[Recorded data]
>>>

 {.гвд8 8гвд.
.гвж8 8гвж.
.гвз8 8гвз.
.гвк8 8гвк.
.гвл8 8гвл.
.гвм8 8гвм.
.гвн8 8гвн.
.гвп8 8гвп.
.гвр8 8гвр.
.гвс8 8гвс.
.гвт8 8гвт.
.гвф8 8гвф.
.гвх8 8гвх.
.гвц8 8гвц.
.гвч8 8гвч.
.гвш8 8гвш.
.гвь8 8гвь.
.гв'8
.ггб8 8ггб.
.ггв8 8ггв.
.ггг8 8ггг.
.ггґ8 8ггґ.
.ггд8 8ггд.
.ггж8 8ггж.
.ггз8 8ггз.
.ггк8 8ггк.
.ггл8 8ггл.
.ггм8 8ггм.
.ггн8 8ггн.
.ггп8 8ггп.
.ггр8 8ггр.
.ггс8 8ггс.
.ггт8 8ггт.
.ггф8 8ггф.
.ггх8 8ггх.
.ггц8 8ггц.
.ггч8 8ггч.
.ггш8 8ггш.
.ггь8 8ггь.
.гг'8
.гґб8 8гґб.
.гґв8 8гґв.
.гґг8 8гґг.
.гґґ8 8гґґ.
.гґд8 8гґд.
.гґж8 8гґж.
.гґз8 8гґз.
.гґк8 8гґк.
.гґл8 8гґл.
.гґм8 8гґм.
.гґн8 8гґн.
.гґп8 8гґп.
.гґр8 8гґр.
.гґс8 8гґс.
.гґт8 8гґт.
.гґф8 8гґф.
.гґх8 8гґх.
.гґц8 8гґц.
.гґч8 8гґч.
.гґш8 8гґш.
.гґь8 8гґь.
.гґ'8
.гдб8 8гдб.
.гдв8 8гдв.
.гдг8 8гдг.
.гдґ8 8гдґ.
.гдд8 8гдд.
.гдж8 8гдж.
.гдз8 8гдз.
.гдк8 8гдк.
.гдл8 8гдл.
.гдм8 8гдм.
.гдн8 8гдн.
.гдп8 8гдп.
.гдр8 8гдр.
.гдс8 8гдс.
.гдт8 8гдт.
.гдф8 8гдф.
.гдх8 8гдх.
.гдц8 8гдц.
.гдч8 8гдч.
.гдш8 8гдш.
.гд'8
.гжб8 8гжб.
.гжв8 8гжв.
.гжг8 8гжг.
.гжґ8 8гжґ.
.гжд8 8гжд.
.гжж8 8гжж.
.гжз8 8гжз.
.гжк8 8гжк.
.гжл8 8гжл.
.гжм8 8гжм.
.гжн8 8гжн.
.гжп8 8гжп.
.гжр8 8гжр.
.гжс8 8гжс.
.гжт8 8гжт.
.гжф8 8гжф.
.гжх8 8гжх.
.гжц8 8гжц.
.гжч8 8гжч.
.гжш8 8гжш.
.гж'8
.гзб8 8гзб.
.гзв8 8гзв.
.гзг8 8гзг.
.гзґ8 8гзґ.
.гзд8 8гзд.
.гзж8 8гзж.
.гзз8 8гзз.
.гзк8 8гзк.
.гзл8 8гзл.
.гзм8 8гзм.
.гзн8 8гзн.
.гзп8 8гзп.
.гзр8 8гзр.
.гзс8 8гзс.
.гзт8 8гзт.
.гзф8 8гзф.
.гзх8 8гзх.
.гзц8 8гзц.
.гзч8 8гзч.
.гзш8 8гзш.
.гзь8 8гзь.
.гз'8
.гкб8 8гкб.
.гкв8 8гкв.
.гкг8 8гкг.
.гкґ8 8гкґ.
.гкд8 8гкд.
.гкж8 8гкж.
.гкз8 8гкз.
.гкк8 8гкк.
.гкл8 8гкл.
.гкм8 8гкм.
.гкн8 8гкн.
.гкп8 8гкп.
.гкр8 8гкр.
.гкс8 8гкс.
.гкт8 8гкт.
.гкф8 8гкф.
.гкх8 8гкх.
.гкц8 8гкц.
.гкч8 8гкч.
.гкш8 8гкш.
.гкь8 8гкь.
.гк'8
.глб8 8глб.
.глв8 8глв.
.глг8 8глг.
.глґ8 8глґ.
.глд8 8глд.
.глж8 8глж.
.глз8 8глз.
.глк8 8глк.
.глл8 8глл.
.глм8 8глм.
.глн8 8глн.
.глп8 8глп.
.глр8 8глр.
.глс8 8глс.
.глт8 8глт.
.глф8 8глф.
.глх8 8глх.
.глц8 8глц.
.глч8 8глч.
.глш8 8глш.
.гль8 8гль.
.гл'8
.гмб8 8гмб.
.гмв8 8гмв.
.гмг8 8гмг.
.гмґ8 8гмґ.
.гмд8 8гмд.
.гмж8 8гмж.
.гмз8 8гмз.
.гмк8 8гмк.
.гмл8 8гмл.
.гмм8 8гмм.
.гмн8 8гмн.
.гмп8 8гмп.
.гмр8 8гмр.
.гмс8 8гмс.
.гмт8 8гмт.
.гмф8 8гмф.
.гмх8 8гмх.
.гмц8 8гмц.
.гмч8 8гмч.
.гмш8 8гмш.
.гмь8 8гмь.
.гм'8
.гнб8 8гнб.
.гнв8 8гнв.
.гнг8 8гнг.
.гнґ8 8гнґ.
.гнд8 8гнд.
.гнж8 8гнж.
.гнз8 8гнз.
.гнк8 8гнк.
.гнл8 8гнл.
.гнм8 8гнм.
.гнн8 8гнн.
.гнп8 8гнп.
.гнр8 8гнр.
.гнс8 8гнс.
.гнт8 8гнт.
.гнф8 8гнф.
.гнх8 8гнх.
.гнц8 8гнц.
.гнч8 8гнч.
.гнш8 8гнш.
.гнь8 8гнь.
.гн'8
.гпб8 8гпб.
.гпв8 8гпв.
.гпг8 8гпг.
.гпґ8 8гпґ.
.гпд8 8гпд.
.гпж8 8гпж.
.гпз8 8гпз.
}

<<<
>>>

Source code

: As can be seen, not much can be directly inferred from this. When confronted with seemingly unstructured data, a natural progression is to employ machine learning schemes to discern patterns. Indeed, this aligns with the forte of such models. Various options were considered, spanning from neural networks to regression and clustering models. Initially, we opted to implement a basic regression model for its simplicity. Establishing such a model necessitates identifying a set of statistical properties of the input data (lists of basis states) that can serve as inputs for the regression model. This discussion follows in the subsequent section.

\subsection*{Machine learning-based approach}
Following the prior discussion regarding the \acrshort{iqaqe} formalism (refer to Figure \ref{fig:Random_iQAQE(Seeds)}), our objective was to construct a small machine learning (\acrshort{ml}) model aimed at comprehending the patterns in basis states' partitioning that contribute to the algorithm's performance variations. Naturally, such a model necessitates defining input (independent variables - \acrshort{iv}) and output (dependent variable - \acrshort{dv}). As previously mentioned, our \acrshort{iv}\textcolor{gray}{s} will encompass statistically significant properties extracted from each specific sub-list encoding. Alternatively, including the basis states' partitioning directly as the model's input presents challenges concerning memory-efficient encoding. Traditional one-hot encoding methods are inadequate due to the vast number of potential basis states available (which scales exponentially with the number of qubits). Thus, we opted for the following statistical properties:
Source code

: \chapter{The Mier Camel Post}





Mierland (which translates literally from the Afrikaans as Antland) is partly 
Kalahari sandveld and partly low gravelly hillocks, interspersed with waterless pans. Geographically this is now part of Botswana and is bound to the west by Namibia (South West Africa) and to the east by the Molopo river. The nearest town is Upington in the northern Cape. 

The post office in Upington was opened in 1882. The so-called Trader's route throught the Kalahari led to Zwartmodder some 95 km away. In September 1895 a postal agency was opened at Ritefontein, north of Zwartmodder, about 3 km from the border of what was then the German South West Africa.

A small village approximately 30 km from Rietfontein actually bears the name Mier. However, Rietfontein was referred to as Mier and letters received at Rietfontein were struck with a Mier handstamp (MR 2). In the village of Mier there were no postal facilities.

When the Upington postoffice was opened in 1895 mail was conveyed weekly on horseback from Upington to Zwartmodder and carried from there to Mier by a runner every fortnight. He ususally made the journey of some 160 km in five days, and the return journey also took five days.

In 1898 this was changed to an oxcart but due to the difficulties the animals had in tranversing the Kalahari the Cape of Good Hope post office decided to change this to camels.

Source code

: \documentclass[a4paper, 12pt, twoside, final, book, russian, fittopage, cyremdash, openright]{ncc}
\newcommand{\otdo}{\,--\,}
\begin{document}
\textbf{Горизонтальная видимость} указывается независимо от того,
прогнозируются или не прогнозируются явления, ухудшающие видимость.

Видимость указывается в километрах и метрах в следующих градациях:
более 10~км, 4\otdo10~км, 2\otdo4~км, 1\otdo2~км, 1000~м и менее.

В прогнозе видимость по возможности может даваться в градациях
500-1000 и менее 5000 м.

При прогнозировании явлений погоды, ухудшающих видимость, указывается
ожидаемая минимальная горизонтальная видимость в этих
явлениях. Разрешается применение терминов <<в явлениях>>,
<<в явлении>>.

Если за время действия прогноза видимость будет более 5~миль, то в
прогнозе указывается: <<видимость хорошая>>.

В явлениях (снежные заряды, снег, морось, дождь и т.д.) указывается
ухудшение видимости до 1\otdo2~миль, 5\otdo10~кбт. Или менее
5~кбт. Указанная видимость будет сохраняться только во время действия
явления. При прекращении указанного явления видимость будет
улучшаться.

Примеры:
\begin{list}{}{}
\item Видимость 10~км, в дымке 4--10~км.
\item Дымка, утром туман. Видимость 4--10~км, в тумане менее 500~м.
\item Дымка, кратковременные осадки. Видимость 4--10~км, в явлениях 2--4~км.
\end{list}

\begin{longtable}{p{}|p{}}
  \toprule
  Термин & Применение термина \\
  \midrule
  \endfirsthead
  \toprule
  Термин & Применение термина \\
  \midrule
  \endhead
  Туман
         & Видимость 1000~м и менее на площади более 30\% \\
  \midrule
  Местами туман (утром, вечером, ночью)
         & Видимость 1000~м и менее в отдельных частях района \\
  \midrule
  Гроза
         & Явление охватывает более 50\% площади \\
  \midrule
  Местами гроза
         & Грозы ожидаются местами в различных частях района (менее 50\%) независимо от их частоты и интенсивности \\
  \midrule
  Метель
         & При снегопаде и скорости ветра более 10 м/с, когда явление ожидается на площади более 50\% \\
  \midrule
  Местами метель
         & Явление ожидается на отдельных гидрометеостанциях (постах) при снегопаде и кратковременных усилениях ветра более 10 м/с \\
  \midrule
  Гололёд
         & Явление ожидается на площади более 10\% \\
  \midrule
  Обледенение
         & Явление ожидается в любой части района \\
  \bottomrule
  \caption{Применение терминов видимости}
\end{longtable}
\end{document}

<<<
>>>

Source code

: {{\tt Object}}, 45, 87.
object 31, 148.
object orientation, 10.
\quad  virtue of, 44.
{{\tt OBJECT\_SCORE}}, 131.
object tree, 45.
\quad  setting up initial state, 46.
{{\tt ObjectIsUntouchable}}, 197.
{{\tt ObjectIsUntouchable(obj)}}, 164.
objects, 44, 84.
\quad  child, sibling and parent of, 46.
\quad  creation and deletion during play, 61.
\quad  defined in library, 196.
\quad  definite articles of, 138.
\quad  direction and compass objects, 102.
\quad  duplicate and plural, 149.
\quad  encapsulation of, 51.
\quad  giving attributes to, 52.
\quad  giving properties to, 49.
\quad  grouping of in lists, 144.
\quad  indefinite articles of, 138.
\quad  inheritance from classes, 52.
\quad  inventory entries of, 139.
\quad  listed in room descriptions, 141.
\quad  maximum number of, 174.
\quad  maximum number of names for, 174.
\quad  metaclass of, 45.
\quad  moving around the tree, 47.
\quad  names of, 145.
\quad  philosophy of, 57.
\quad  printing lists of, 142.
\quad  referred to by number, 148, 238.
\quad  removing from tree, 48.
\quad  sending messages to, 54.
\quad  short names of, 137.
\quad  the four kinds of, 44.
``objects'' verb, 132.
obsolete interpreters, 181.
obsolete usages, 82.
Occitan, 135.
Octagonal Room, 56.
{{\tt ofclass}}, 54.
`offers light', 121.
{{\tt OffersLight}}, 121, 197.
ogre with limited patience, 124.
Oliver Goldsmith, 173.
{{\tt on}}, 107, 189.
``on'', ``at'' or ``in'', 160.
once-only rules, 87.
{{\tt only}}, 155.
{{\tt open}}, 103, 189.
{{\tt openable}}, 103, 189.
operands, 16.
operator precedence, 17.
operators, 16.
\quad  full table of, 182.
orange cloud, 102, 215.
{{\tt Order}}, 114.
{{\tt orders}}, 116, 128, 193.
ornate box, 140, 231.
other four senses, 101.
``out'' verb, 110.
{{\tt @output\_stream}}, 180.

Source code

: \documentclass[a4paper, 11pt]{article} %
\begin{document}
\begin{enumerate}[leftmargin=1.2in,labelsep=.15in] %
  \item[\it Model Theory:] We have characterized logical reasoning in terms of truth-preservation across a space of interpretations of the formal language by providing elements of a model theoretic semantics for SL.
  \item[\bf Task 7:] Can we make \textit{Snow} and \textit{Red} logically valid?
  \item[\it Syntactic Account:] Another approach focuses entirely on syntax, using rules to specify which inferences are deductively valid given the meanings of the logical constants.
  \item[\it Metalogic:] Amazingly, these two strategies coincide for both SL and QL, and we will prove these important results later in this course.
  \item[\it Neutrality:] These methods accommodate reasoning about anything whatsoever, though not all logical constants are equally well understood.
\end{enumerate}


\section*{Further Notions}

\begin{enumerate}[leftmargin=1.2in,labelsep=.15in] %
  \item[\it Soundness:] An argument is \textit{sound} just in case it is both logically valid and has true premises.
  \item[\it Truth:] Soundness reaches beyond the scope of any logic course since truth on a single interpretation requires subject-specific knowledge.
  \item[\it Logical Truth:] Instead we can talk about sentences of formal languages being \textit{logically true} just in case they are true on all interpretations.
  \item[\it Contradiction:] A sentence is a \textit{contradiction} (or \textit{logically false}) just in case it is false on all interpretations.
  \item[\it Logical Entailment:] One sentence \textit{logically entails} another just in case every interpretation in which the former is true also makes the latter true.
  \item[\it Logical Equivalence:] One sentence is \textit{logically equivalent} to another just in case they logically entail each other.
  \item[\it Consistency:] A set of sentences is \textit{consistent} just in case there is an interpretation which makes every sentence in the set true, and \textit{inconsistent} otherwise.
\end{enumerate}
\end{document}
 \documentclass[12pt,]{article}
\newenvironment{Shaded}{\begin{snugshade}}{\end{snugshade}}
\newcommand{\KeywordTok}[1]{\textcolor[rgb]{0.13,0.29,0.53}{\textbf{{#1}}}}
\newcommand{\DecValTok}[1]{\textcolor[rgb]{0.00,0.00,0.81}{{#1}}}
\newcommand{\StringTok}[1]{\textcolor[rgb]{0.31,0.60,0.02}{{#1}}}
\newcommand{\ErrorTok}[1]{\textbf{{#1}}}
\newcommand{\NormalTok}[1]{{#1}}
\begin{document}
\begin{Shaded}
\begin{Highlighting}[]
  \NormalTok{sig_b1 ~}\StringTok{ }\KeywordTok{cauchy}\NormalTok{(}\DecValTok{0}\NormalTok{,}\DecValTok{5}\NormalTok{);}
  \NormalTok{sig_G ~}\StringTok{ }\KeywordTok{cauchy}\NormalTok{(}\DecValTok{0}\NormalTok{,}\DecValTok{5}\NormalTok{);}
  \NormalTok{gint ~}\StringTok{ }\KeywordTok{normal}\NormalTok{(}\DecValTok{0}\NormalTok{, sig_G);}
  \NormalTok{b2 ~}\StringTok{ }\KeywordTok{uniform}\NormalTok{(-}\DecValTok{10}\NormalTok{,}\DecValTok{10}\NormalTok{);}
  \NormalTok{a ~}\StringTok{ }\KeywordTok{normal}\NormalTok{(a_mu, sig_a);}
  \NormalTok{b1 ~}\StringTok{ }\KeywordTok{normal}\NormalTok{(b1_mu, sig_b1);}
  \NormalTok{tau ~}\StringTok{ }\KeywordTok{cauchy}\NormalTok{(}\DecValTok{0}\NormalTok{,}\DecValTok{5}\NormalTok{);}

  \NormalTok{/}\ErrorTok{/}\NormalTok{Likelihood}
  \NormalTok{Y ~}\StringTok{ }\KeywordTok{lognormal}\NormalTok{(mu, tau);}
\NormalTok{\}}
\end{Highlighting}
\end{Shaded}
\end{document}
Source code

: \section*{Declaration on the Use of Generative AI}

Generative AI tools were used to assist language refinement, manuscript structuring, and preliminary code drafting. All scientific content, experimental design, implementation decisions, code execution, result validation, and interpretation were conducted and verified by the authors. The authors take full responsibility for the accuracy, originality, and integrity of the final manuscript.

<<<

## Task directions
Among the records above, extract exactly the lines from the line with "equally well understood." to the line with "true on all interpretations.", both lines included, and leave out the rest.

## Answer box
  \item[\it Neutrality:] These methods accommodate reasoning about anything whatsoever, though not all logical constants are equally well understood.
\end{enumerate}


\section*{Further Notions}

\begin{enumerate}[leftmargin=1.2in,labelsep=.15in] %
  \item[\it Soundness:] An argument is \textit{sound} just in case it is both logically valid and has true premises.
  \item[\it Truth:] Soundness reaches beyond the scope of any logic course since truth on a single interpretation requires subject-specific knowledge.
  \item[\it Logical Truth:] Instead we can talk about sentences of formal languages being \textit{logically true} just in case they are true on all interpretations.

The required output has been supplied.